Wild saskatoons are very abundant locally and last year we picked a massive amount of them!

Foraging and Gardening Goals for 2019

January 14, 2019 by Kelsey Fast in Grow, Find
Dandelion leaves are very nutritious and abundant! Consider allowing them to grow in your yard and you’ll have the lowest maintenance food crop ever!

Dandelion leaves are very nutritious and abundant! Consider allowing them to grow in your yard and you’ll have the lowest maintenance food crop ever!

This year I have decided to pare down my goal setting just a little bit. I used to write out ten different goals for each of these categories, but I realized I wasn’t achieving even half of them.

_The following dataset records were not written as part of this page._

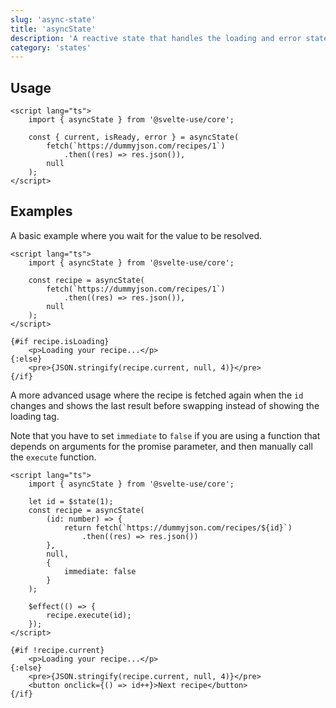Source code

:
 ```yaml
---
slug: 'async-state'
title: 'asyncState'
description: 'A reactive state that handles the loading and error states of a promise.'
category: 'states'
---
```


## Usage

```svelte
<script lang="ts">
	import { asyncState } from '@svelte-use/core';

	const { current, isReady, error } = asyncState(
		fetch(`https://dummyjson.com/recipes/1`)
            .then((res) => res.json()),
		null
	);
</script>
```

## Examples

A basic example where you wait for the value to be resolved.

```svelte
<script lang="ts">
	import { asyncState } from '@svelte-use/core';

	const recipe = asyncState(
		fetch(`https://dummyjson.com/recipes/1`)
            .then((res) => res.json()),
		null
	);
</script>

{#if recipe.isLoading}
	<p>Loading your recipe...</p>
{:else}
	<pre>{JSON.stringify(recipe.current, null, 4)}</pre>
{/if}
```

A more advanced usage where the recipe is fetched again when the `id` changes and shows the last result before swapping instead of showing the loading tag.

Note that you have to set `immediate` to `false` if you are using a function that depends on arguments for the promise parameter, and then manually call the `execute` function.

```svelte
<script lang="ts">
	import { asyncState } from '@svelte-use/core';

	let id = $state(1);
	const recipe = asyncState(
		(id: number) => {
            return fetch(`https://dummyjson.com/recipes/${id}`)
                .then((res) => res.json())
        },
		null,
		{
			immediate: false
		}
	);

	$effect(() => {
		recipe.execute(id);
	});
</script>

{#if !recipe.current}
	<p>Loading your recipe...</p>
{:else}
	<pre>{JSON.stringify(recipe.current, null, 4)}</pre>
	<button onclick={() => id++}>Next recipe</button>
{/if}
```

I also realized while looking over my goals for the past few years that I would write one or two larger scale general goals, and then the rest would be just about specific plants. While this isn’t a terrible way to set goals, I’ve found so many things - from weather, vacations, family growth, to other random surprises - can derail the search for growing or finding specific plants, and various things in my life kept doing just that. This year I have a new baby coming, and a smaller garden, so I figured five goals for each category would be a much more fulfilling way of going about things! We’ll see how I like that for this year and maybe next year I’ll do something different. Who knows!

The whole point of why I set these goals is so that I have some inspiration for the year going forward, not about the number of things I actually accomplish in the end or not. I hope you find some inspiration from my goals, and maybe you’ll set some of your own! If you do please let me know in the comments below because I’d love to hear about it!


I hear magnolia is edible, but it doesn’t grow a lot here. I’d love to try it some day since I saw so many people posting lovely things about it on their instagram feeds last year.

I hear magnolia is edible, but it doesn’t grow a lot here. I’d love to try it some day since I saw so many people posting lovely things about it on their instagram feeds last year.

Foraging Goals

Learn more from the local indigenous community.

I feel really strongly that to forage ethically anywhere in North America you have to consider the fact that there is already so much history here of people and their relationship - sometimes even a spiritual relationship - to wild plants and resources. I’ve done small amounts of online research in the past, but I’d ideally love to learn more from actual people. if this is impossible I will definitely be seeking out other resources like books and museums. I feel like this is an important step as I continue to respectfully forage and explore in land that is unceded traditional Secwepemc territory.

Mushrooms

You might be thinking that you remember just reading me say that I wasn’t going to include specifics in my goals list this year, and you’d be correct, but I still want to include mushrooms as a goal of mine this year regardless. I’ve included this as a goal in my past lists, but aside from finding someone selling morels at the farmers’ market last spring, I haven’t really done much in this area. This is such a broad category that I have very little experience with, so even if I don’t end up going out and picking huge amounts to bring home and eat, I still want this to be a focus of learning for this year. One small thing I’ve been doing is to photograph and research the mushrooms I do come across, and I feel that has been a really great start. I missed my local opportunity to do a guided mushroom walk last year, so making one of those happen this fall is something I am very interested in.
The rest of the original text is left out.